EXERCISE BRIEF: From the records below, extract only the lines running from the line with "full provenance tracking" to the line with "models without retraining", both lines included, reproducing them exactly.

SUPPLIED DATA:
+ + +

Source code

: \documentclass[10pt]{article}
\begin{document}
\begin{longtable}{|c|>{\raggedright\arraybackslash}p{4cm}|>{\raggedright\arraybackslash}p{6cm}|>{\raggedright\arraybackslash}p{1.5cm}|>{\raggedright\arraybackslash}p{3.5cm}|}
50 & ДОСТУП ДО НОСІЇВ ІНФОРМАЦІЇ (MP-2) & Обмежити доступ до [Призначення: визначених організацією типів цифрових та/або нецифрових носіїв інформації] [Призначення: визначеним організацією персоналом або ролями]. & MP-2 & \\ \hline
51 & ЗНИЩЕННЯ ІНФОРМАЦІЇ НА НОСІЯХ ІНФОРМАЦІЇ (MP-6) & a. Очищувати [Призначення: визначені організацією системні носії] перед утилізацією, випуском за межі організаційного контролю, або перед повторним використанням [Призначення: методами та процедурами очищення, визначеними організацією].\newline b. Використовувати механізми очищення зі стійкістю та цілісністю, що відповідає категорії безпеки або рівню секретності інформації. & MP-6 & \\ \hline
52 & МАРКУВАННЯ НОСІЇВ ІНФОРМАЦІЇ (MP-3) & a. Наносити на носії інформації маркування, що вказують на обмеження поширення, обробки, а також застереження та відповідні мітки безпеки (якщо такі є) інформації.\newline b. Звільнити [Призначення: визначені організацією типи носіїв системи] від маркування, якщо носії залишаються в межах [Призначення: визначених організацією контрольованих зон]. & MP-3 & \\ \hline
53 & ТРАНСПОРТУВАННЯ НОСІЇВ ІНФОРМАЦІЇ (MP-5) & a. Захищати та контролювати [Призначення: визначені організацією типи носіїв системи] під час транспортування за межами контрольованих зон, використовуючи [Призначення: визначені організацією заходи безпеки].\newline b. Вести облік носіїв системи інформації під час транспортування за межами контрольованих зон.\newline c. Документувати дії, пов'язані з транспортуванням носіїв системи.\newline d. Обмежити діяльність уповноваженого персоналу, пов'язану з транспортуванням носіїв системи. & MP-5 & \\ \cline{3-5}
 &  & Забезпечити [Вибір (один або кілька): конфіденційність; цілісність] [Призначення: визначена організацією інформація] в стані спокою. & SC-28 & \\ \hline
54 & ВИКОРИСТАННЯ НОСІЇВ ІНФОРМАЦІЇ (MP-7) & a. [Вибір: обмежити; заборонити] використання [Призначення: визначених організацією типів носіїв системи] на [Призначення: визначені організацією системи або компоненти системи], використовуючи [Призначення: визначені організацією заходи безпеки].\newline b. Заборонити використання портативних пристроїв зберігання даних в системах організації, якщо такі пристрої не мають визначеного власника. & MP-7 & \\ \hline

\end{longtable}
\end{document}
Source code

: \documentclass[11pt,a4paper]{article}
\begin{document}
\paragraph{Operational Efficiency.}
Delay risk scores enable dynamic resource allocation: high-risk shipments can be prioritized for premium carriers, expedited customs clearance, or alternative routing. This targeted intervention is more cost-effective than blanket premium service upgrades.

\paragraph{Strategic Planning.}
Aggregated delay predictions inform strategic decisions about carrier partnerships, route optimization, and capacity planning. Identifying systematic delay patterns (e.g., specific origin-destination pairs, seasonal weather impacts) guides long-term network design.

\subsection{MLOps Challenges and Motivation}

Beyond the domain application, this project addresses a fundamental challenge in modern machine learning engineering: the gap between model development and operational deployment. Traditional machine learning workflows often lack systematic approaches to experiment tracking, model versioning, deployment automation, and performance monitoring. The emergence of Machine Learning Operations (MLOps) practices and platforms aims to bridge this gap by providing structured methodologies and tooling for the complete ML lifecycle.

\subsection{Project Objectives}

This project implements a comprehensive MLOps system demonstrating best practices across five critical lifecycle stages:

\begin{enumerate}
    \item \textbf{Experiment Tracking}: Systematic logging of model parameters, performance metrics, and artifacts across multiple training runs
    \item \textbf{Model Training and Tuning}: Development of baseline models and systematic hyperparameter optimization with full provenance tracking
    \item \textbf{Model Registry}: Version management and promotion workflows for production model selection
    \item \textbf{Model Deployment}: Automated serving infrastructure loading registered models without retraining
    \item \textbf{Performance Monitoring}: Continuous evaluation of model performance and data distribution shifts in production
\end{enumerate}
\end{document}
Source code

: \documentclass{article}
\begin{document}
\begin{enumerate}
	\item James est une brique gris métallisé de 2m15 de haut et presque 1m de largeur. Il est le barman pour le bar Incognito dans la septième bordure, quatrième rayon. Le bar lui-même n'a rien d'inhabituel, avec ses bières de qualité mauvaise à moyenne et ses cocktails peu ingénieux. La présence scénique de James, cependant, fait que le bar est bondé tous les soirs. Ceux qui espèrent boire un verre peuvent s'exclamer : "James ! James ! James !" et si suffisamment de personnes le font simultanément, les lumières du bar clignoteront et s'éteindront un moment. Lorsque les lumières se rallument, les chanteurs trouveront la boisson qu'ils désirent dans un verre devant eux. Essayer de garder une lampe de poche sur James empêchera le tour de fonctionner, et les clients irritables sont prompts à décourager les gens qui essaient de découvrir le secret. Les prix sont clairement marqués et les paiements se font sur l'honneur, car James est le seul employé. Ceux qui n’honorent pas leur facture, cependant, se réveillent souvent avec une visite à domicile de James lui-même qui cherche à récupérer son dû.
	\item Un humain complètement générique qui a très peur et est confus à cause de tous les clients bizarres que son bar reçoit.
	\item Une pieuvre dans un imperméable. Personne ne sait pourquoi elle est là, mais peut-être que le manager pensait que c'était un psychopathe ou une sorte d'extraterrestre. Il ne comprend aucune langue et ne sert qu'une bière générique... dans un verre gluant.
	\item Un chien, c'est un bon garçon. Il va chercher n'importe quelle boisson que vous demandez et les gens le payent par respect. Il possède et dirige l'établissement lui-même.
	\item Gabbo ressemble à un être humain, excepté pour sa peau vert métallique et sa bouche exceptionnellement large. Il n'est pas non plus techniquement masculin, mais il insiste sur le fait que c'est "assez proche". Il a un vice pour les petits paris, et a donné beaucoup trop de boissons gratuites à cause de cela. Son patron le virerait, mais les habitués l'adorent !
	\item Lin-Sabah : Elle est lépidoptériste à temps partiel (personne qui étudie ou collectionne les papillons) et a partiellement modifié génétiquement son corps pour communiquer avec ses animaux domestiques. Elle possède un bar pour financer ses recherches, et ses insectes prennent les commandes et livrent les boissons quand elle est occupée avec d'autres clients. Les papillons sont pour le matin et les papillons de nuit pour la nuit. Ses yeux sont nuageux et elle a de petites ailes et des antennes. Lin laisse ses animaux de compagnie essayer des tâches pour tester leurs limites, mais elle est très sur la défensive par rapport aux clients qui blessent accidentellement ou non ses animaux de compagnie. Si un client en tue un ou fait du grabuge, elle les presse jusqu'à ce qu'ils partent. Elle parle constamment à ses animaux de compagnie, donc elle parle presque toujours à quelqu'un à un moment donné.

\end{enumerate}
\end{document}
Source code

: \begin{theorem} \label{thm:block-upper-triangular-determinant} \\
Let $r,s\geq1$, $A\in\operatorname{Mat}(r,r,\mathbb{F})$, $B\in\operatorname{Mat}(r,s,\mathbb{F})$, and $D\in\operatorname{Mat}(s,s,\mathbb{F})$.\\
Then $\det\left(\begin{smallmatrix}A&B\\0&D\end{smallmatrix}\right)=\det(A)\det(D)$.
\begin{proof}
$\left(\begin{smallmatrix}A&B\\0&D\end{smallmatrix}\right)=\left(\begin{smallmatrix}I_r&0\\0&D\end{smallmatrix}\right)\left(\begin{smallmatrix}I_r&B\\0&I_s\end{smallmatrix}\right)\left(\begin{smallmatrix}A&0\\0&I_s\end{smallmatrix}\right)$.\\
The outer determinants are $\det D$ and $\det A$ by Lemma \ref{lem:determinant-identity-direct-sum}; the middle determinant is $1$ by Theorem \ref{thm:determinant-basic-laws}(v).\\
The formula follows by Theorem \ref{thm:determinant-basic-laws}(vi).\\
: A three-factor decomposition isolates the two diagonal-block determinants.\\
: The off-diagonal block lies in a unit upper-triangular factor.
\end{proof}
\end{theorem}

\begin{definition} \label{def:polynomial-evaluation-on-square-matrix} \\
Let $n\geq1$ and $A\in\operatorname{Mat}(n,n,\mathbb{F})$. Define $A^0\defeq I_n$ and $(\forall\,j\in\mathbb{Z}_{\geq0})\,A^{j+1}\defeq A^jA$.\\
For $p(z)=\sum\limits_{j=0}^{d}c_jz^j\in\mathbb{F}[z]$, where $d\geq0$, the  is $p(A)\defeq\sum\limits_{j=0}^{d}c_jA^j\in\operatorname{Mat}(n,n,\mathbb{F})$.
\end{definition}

+ + +

EXPECTED ANSWER:
    \item \textbf{Model Training and Tuning}: Development of baseline models and systematic hyperparameter optimization with full provenance tracking
    \item \textbf{Model Registry}: Version management and promotion workflows for production model selection
    \item \textbf{Model Deployment}: Automated serving infrastructure loading registered models without retraining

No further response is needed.